Provided records:
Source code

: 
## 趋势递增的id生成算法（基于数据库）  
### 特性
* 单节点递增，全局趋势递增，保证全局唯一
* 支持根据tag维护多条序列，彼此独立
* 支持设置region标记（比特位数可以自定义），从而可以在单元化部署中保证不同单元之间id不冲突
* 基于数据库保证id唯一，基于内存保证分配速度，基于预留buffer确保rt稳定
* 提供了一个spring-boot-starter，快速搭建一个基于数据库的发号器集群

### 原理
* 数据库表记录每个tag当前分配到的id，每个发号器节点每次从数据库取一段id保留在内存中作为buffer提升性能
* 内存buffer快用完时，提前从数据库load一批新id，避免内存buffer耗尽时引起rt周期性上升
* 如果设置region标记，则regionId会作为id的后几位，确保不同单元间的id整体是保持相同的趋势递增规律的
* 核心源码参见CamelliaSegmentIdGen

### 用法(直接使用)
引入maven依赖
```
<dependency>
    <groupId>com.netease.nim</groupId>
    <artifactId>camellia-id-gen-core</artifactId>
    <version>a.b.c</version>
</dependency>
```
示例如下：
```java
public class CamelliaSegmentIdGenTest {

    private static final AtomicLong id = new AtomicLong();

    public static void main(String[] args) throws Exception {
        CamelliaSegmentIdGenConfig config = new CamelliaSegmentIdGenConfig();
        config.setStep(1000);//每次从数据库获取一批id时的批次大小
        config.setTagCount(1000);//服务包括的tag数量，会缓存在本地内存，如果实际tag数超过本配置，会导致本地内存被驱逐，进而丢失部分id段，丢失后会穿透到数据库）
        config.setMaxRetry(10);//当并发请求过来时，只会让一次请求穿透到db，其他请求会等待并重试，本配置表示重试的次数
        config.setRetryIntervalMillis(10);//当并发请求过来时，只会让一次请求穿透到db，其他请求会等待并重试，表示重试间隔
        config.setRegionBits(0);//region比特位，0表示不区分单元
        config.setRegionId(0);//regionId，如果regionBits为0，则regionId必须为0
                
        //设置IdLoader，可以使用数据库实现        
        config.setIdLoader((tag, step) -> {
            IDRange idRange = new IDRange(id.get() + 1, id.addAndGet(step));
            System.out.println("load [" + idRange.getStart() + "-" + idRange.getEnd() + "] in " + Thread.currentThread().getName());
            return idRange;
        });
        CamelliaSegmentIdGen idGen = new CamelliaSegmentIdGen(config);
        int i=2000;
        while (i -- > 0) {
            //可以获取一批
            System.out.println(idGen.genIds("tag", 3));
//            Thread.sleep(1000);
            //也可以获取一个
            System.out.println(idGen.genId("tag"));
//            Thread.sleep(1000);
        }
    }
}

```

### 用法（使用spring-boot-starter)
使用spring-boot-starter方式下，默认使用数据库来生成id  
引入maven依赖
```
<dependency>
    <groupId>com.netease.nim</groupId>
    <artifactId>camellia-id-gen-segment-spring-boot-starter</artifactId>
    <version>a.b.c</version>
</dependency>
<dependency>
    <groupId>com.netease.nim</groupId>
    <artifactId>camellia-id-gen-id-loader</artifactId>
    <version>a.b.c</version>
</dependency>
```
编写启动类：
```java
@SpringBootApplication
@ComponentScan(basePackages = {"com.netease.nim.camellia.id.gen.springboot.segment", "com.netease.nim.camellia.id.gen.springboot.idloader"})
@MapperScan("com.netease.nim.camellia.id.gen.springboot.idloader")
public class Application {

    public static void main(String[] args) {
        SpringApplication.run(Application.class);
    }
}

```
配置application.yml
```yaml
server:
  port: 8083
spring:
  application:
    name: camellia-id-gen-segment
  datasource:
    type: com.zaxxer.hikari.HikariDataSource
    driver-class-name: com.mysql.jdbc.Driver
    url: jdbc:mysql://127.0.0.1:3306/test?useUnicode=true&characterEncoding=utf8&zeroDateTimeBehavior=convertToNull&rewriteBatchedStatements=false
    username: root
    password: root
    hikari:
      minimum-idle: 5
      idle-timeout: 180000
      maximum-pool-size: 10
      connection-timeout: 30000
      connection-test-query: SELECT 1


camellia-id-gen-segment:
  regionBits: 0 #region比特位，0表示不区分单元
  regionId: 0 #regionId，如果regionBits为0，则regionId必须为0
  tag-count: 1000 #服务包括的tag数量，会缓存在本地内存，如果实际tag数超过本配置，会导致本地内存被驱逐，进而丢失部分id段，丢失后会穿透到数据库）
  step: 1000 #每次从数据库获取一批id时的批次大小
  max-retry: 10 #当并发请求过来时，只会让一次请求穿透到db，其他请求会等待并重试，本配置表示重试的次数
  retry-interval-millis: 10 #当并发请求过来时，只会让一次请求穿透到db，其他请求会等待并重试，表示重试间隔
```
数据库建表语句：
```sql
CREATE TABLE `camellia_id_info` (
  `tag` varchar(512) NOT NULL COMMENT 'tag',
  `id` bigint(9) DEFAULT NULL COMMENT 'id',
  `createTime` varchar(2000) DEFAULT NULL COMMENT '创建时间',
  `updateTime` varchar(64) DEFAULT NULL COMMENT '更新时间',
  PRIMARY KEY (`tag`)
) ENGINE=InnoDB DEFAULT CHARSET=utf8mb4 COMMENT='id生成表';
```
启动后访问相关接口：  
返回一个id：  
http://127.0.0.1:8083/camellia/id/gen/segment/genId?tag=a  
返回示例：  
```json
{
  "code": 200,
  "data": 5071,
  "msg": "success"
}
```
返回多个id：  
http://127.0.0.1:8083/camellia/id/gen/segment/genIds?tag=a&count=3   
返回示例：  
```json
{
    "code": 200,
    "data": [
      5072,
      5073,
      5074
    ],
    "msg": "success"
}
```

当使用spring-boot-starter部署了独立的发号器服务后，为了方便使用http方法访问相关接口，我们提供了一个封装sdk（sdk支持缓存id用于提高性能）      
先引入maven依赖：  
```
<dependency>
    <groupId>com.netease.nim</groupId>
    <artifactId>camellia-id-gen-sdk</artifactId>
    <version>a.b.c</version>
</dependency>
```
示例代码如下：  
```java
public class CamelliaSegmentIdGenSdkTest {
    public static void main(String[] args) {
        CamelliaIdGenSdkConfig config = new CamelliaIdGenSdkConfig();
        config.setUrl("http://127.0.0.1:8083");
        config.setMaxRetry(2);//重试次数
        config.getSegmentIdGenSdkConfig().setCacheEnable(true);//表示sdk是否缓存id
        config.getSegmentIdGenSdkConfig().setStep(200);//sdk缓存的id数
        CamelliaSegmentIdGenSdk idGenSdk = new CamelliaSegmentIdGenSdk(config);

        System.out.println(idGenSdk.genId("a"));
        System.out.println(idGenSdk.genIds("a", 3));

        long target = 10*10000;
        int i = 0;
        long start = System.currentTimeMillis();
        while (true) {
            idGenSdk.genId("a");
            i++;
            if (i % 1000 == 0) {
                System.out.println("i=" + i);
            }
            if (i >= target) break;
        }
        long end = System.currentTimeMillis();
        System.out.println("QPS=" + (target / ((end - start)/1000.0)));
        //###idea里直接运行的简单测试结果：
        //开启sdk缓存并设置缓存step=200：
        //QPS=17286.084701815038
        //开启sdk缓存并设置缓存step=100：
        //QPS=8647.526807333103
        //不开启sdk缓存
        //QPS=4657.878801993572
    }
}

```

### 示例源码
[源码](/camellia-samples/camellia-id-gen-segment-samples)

Action item: The entries shown above should be duplicated exactly.

Your solution:
Source code

: 
## 趋势递增的id生成算法（基于数据库）  
### 特性
* 单节点递增，全局趋势递增，保证全局唯一
* 支持根据tag维护多条序列，彼此独立
* 支持设置region标记（比特位数可以自定义），从而可以在单元化部署中保证不同单元之间id不冲突
* 基于数据库保证id唯一，基于内存保证分配速度，基于预留buffer确保rt稳定
* 提供了一个spring-boot-starter，快速搭建一个基于数据库的发号器集群

### 原理
* 数据库表记录每个tag当前分配到的id，每个发号器节点每次从数据库取一段id保留在内存中作为buffer提升性能
* 内存buffer快用完时，提前从数据库load一批新id，避免内存buffer耗尽时引起rt周期性上升
* 如果设置region标记，则regionId会作为id的后几位，确保不同单元间的id整体是保持相同的趋势递增规律的
* 核心源码参见CamelliaSegmentIdGen

### 用法(直接使用)
引入maven依赖
```
<dependency>
    <groupId>com.netease.nim</groupId>
    <artifactId>camellia-id-gen-core</artifactId>
    <version>a.b.c</version>
</dependency>
```
示例如下：
```java
public class CamelliaSegmentIdGenTest {

    private static final AtomicLong id = new AtomicLong();

    public static void main(String[] args) throws Exception {
        CamelliaSegmentIdGenConfig config = new CamelliaSegmentIdGenConfig();
        config.setStep(1000);//每次从数据库获取一批id时的批次大小
        config.setTagCount(1000);//服务包括的tag数量，会缓存在本地内存，如果实际tag数超过本配置，会导致本地内存被驱逐，进而丢失部分id段，丢失后会穿透到数据库）
        config.setMaxRetry(10);//当并发请求过来时，只会让一次请求穿透到db，其他请求会等待并重试，本配置表示重试的次数
        config.setRetryIntervalMillis(10);//当并发请求过来时，只会让一次请求穿透到db，其他请求会等待并重试，表示重试间隔
        config.setRegionBits(0);//region比特位，0表示不区分单元
        config.setRegionId(0);//regionId，如果regionBits为0，则regionId必须为0
                
        //设置IdLoader，可以使用数据库实现        
        config.setIdLoader((tag, step) -> {
            IDRange idRange = new IDRange(id.get() + 1, id.addAndGet(step));
            System.out.println("load [" + idRange.getStart() + "-" + idRange.getEnd() + "] in " + Thread.currentThread().getName());
            return idRange;
        });
        CamelliaSegmentIdGen idGen = new CamelliaSegmentIdGen(config);
        int i=2000;
        while (i -- > 0) {
            //可以获取一批
            System.out.println(idGen.genIds("tag", 3));
//            Thread.sleep(1000);
            //也可以获取一个
            System.out.println(idGen.genId("tag"));
//            Thread.sleep(1000);
        }
    }
}

```

### 用法（使用spring-boot-starter)
使用spring-boot-starter方式下，默认使用数据库来生成id  
引入maven依赖
```
<dependency>
    <groupId>com.netease.nim</groupId>
    <artifactId>camellia-id-gen-segment-spring-boot-starter</artifactId>
    <version>a.b.c</version>
</dependency>
<dependency>
    <groupId>com.netease.nim</groupId>
    <artifactId>camellia-id-gen-id-loader</artifactId>
    <version>a.b.c</version>
</dependency>
```
编写启动类：
```java
@SpringBootApplication
@ComponentScan(basePackages = {"com.netease.nim.camellia.id.gen.springboot.segment", "com.netease.nim.camellia.id.gen.springboot.idloader"})
@MapperScan("com.netease.nim.camellia.id.gen.springboot.idloader")
public class Application {

    public static void main(String[] args) {
        SpringApplication.run(Application.class);
    }
}

```
配置application.yml
```yaml
server:
  port: 8083
spring:
  application:
    name: camellia-id-gen-segment
  datasource:
    type: com.zaxxer.hikari.HikariDataSource
    driver-class-name: com.mysql.jdbc.Driver
    url: jdbc:mysql://127.0.0.1:3306/test?useUnicode=true&characterEncoding=utf8&zeroDateTimeBehavior=convertToNull&rewriteBatchedStatements=false
    username: root
    password: root
    hikari:
      minimum-idle: 5
      idle-timeout: 180000
      maximum-pool-size: 10
      connection-timeout: 30000
      connection-test-query: SELECT 1


camellia-id-gen-segment:
  regionBits: 0 #region比特位，0表示不区分单元
  regionId: 0 #regionId，如果regionBits为0，则regionId必须为0
  tag-count: 1000 #服务包括的tag数量，会缓存在本地内存，如果实际tag数超过本配置，会导致本地内存被驱逐，进而丢失部分id段，丢失后会穿透到数据库）
  step: 1000 #每次从数据库获取一批id时的批次大小
  max-retry: 10 #当并发请求过来时，只会让一次请求穿透到db，其他请求会等待并重试，本配置表示重试的次数
  retry-interval-millis: 10 #当并发请求过来时，只会让一次请求穿透到db，其他请求会等待并重试，表示重试间隔
```
数据库建表语句：
```sql
CREATE TABLE `camellia_id_info` (
  `tag` varchar(512) NOT NULL COMMENT 'tag',
  `id` bigint(9) DEFAULT NULL COMMENT 'id',
  `createTime` varchar(2000) DEFAULT NULL COMMENT '创建时间',
  `updateTime` varchar(64) DEFAULT NULL COMMENT '更新时间',
  PRIMARY KEY (`tag`)
) ENGINE=InnoDB DEFAULT CHARSET=utf8mb4 COMMENT='id生成表';
```
启动后访问相关接口：  
返回一个id：  
http://127.0.0.1:8083/camellia/id/gen/segment/genId?tag=a  
返回示例：  
```json
{
  "code": 200,
  "data": 5071,
  "msg": "success"
}
```
返回多个id：  
http://127.0.0.1:8083/camellia/id/gen/segment/genIds?tag=a&count=3   
返回示例：  
```json
{
    "code": 200,
    "data": [
      5072,
      5073,
      5074
    ],
    "msg": "success"
}
```

当使用spring-boot-starter部署了独立的发号器服务后，为了方便使用http方法访问相关接口，我们提供了一个封装sdk（sdk支持缓存id用于提高性能）      
先引入maven依赖：  
```
<dependency>
    <groupId>com.netease.nim</groupId>
    <artifactId>camellia-id-gen-sdk</artifactId>
    <version>a.b.c</version>
</dependency>
```
示例代码如下：  
```java
public class CamelliaSegmentIdGenSdkTest {
    public static void main(String[] args) {
        CamelliaIdGenSdkConfig config = new CamelliaIdGenSdkConfig();
        config.setUrl("http://127.0.0.1:8083");
        config.setMaxRetry(2);//重试次数
        config.getSegmentIdGenSdkConfig().setCacheEnable(true);//表示sdk是否缓存id
        config.getSegmentIdGenSdkConfig().setStep(200);//sdk缓存的id数
        CamelliaSegmentIdGenSdk idGenSdk = new CamelliaSegmentIdGenSdk(config);

        System.out.println(idGenSdk.genId("a"));
        System.out.println(idGenSdk.genIds("a", 3));

        long target = 10*10000;
        int i = 0;
        long start = System.currentTimeMillis();
        while (true) {
            idGenSdk.genId("a");
            i++;
            if (i % 1000 == 0) {
                System.out.println("i=" + i);
            }
            if (i >= target) break;
        }
        long end = System.currentTimeMillis();
        System.out.println("QPS=" + (target / ((end - start)/1000.0)));
        //###idea里直接运行的简单测试结果：
        //开启sdk缓存并设置缓存step=200：
        //QPS=17286.084701815038
        //开启sdk缓存并设置缓存step=100：
        //QPS=8647.526807333103
        //不开启sdk缓存
        //QPS=4657.878801993572
    }
}

```

### 示例源码
[源码](/camellia-samples/camellia-id-gen-segment-samples)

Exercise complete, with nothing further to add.